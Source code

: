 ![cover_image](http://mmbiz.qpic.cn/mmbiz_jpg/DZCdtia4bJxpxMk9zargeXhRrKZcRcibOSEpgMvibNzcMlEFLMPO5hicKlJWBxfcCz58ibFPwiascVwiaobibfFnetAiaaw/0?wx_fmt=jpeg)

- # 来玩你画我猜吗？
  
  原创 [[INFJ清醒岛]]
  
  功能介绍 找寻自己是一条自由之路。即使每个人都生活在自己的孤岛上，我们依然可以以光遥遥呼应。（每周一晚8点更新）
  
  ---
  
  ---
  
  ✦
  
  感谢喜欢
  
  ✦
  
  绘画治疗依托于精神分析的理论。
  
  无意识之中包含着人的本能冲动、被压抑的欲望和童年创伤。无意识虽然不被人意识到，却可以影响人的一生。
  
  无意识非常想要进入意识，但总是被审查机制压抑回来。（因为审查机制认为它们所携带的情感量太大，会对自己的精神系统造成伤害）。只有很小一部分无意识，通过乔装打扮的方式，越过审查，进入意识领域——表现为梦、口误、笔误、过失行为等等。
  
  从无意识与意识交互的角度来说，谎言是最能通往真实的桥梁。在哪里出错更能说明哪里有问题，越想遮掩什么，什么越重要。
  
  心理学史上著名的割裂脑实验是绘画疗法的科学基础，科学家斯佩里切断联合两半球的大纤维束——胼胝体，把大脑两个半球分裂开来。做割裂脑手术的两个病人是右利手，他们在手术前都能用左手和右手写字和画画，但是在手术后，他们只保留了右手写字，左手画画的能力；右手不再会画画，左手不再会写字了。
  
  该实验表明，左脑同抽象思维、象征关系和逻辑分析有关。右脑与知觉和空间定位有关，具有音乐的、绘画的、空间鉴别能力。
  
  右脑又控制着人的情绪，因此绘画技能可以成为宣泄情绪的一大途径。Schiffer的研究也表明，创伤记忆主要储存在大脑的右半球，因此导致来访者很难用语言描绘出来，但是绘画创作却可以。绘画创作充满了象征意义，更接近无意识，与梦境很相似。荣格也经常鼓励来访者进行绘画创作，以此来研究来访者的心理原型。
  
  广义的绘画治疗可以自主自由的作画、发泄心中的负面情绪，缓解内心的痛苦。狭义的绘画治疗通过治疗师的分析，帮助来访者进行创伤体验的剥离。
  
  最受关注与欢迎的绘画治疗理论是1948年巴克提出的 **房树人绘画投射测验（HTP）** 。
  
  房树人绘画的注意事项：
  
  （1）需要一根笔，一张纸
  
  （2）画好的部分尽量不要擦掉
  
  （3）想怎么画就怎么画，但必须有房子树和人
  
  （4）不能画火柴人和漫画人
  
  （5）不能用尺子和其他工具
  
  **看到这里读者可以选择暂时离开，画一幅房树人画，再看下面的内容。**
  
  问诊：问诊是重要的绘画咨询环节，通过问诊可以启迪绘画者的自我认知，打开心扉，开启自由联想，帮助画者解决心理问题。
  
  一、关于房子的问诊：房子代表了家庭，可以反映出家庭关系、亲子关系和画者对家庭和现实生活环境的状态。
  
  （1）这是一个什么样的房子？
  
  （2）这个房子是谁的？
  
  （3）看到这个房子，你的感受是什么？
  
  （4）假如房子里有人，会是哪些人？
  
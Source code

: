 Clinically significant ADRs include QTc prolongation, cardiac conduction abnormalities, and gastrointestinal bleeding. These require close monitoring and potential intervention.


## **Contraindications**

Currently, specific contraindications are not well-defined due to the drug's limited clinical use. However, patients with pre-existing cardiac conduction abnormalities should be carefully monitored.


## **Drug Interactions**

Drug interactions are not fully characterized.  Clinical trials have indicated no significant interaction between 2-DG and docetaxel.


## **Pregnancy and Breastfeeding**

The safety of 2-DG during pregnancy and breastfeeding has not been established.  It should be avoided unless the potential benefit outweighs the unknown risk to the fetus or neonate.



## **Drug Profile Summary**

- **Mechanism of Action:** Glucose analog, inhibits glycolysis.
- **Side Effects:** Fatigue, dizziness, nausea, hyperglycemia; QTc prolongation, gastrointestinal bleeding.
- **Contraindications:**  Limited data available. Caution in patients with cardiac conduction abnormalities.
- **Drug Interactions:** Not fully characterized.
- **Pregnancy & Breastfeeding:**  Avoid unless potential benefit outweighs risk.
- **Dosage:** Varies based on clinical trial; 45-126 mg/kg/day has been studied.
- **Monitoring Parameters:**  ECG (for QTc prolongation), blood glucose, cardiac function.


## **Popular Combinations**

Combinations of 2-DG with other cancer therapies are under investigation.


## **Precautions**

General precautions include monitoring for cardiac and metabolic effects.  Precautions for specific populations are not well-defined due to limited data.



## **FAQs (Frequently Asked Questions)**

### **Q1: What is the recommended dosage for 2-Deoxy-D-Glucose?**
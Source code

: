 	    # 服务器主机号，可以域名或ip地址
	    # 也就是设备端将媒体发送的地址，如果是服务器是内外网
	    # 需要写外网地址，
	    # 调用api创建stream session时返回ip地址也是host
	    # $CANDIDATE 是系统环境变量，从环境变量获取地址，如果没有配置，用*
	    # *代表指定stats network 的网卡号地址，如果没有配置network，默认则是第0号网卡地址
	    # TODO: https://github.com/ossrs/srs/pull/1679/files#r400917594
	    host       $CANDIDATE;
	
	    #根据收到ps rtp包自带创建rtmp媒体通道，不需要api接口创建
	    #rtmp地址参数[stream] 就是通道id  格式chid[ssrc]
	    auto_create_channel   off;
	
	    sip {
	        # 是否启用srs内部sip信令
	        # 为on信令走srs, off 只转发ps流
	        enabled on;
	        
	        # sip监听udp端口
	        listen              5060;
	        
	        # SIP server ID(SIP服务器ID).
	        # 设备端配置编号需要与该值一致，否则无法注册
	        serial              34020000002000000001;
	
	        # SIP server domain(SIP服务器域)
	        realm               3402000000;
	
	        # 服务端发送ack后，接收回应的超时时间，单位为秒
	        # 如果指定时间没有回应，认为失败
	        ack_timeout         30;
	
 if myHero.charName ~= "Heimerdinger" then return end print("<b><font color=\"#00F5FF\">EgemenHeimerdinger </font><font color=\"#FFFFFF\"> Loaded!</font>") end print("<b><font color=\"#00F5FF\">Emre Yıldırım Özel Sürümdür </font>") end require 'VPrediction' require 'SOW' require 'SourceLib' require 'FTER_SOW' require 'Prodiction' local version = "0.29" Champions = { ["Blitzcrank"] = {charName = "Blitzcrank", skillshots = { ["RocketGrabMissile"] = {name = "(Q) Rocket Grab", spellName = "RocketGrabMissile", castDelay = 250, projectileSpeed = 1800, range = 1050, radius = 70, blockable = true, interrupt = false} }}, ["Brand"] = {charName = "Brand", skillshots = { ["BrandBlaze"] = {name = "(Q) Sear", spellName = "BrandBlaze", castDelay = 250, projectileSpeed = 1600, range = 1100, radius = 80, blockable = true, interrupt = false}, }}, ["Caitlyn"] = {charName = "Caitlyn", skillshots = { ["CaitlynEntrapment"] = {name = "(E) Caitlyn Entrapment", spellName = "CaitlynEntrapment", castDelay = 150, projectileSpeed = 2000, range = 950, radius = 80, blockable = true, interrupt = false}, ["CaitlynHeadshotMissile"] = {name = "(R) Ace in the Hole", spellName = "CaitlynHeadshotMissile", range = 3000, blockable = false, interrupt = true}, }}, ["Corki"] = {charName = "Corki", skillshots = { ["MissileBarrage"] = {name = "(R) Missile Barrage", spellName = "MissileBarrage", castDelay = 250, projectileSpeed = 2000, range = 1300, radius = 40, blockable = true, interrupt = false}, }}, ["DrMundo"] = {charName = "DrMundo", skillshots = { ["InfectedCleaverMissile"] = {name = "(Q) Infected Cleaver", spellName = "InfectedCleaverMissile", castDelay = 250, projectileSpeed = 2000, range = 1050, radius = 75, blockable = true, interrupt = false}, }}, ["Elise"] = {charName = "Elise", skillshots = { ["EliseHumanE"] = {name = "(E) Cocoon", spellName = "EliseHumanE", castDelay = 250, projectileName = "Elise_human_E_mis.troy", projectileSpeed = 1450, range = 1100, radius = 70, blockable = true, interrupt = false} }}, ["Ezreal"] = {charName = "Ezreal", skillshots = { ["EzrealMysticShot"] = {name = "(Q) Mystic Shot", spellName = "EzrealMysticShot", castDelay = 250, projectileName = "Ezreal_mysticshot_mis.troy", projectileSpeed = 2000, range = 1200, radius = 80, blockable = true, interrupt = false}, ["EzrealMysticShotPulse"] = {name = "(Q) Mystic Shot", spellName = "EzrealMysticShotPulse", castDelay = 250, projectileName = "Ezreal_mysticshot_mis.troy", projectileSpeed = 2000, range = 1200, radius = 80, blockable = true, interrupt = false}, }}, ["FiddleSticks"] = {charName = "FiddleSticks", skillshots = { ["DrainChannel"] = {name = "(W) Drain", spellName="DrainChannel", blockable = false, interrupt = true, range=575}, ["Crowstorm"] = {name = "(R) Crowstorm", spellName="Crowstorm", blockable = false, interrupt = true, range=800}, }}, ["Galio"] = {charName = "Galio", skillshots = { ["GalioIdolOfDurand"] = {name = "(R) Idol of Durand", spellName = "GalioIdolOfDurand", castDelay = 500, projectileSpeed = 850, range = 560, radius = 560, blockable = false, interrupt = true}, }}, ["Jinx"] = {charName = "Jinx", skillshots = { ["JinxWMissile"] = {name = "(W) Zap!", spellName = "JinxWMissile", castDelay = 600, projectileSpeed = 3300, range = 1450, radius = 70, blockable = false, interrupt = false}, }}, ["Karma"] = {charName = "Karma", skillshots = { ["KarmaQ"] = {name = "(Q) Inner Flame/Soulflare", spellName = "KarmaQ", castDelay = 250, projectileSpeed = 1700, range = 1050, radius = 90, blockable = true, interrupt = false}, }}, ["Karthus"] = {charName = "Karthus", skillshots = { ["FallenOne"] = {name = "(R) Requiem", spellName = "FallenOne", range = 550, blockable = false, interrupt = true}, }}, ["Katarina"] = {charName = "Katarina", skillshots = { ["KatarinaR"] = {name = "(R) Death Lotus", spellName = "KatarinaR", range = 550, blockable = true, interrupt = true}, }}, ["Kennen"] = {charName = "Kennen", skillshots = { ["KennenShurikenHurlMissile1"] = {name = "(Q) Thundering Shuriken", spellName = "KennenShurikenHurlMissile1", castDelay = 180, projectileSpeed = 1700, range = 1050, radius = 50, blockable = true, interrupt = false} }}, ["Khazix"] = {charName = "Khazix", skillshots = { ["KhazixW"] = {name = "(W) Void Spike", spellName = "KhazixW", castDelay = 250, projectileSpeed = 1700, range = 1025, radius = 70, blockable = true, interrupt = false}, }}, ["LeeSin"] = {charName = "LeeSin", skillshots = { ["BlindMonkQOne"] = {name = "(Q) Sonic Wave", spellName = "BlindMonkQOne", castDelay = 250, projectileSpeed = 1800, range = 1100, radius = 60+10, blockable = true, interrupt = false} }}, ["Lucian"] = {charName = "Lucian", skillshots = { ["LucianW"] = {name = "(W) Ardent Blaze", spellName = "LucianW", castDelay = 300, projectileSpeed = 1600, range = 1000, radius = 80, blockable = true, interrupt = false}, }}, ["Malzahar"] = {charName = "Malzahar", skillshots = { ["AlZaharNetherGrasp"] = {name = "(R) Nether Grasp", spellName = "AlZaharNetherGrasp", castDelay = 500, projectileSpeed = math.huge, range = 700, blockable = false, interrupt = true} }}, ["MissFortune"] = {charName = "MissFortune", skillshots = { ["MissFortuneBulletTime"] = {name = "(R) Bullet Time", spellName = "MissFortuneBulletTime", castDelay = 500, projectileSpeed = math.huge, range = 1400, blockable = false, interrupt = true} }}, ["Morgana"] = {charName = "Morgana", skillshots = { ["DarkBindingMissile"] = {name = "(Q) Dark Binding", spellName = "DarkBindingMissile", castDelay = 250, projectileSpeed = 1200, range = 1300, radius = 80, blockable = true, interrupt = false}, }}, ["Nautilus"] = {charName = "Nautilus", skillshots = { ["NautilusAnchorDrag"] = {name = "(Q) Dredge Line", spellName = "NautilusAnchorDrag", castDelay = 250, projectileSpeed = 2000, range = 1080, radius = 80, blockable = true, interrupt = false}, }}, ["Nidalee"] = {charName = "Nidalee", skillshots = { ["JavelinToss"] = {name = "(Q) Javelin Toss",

* _What to work on_
The word "should" appears in some lines above. Return every one of those lines.

* _Reply_
Currently, specific contraindications are not well-defined due to the drug's limited clinical use. However, patients with pre-existing cardiac conduction abnormalities should be carefully monitored.
The safety of 2-DG during pregnancy and breastfeeding has not been established.  It should be avoided unless the potential benefit outweighs the unknown risk to the fetus or neonate.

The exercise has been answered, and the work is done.